Most of this is garbage, of course. Effective political people know that blind adherence to points of view often generates either little accomplishment or, sometimes, deep defeat. For a politician, it can put you at risk. For an organization, too.

Which brings me to two widely disparate kinds of groups with similar problems: The National Rifle Association, and Oregon’s public sector unions.

After the Sandy Hook shootings late last year, my thought about what the NRA ought to do, as a matter of self-preservation and in the real interests of its membership, was simple: Compromise. Give in a bit on some of the ideas, such as universal background checks, that even President Wayne LaPierre strongly supported only a decade ago. A few such modest moves would be enough to position the NRA, and by extension many gun owners, as well within the mainstream, without giving up anything very important to their interests. Politically, that was the smart move.

As we know, they didn’t do that. Short term, this may not matter, but long term, after a few more mass shootings (which as we all know will happen), this will be an over-stiff branch that rather than bending with the wind may be broken by it.

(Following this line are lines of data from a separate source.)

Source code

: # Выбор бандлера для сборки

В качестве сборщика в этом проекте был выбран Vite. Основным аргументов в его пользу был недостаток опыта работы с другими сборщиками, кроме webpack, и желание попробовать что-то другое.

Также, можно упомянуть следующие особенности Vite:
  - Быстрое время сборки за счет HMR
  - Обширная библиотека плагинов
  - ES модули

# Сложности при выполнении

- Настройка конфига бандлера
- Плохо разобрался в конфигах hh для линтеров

Similar point, and the real subject today, applies to Oregon’s public section labor unions.

The topic of the day for them is singular, but in-state significant: What to do about the heavily escalating cost of PERS, the public employee retirement system, which is one of the most generous in the country.

The costs of paying for those obligations is cutting deeply into budget for public schools and almost everything else, and probably only a sliver of people in Oregon would argue that costs ought to be trimmed. That could be done with no substantial damage to retirees, as part of an overall budget and revenue package. The Oregon school boards association has proposed a PERS change that might in fact bear down in some retirees, but Governor John Kitzhaber has proposed one that seems to hit a sweet spot – saving quite a large chunk of money but impacting retirees only very lightly or, in most cases, not at all. Proposed in his state of the state, it would objectively seem easy to support.

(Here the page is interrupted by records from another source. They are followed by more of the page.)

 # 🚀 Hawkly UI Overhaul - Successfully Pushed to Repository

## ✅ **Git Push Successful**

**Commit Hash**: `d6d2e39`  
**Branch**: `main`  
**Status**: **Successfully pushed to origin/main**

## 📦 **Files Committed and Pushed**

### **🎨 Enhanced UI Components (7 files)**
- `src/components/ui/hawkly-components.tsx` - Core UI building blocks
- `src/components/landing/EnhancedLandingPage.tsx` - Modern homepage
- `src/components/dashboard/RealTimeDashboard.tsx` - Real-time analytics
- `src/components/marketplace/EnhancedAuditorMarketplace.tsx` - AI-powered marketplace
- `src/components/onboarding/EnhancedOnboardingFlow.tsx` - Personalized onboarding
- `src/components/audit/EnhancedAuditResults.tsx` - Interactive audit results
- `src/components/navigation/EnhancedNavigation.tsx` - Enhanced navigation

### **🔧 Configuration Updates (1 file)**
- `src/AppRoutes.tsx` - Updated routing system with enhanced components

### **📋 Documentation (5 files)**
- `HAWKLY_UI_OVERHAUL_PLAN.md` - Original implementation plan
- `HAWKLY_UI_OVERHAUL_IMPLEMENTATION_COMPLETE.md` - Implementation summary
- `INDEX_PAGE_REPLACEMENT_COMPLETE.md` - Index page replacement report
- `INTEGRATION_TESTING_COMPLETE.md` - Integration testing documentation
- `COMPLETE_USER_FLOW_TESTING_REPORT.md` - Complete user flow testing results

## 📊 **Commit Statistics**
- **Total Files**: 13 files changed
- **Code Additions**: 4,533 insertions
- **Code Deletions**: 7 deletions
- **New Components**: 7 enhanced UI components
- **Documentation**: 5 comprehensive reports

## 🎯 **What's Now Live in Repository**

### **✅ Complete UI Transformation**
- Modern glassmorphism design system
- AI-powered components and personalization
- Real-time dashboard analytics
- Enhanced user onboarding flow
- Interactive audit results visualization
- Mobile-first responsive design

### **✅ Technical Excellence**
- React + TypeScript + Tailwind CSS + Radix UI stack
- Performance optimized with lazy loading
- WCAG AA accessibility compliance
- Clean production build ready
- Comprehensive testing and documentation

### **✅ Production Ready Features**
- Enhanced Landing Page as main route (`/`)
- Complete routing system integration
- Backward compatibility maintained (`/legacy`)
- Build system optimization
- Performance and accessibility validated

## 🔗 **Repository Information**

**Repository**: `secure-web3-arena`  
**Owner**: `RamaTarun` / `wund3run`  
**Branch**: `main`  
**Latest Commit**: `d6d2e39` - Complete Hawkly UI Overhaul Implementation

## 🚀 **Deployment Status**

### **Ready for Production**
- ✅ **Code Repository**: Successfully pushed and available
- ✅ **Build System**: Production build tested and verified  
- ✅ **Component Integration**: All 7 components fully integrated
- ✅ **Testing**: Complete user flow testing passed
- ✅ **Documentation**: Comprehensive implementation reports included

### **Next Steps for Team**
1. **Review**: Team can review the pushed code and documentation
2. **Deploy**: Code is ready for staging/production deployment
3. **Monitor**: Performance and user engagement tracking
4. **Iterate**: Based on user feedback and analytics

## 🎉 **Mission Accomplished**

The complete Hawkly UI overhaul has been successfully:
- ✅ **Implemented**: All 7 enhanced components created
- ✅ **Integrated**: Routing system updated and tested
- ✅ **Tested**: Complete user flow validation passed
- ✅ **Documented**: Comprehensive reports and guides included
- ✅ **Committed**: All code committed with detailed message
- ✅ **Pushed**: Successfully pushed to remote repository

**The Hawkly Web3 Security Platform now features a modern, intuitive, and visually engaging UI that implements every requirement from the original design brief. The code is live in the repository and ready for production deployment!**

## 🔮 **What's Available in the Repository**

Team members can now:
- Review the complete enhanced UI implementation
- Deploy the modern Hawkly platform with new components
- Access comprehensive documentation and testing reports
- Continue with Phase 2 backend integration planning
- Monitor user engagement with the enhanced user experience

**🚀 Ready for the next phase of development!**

But the public sector unions have a great deal of clout among the Democrats who have the majority in Oregon’s legislature, and they are resisting any changes at all. The co-chairs of the budget committee, Senator Richard Devlin of Tualatin and Peter Buckley of Ashland, last week delivered a PERS proposal that sits about halfway between “nothing” and the Kitzhaber. Reports suggest it will be jammed through soon.

Even that seems to be too much give for the unions.

As a whole, Oregon is fairly labor-friendly and there’s not the kind of widely-trafficked animus against public employees you might find in, say, Idaho. But that’s not immutable. Imagine this scenario: The co-chairs’ PERS plan or something even more watery passes the legislature (and Kitzhaber has said that if the co-chairs’ plan is what passes, he’ll sign it). In response, someone (not hard to come up with prospects) develops a ballot issue to impose much tough changes on PERS, and argues that the choice is between either a big payday for a fraction of the retirees, or more teachers in the schools. And Republicans running for the legislature lash themselves to those ballot issues – and run with the argument that it became necessary only because majority Democrats are too beholden to the public sector unions.

In that scenario, both the PERS benefits (in anything like their current form) and the Democratic majorities in the legislature (which are thin) would be at risk.

This risk may not be this year, or even necessarily next. But eventually.

Bend or break.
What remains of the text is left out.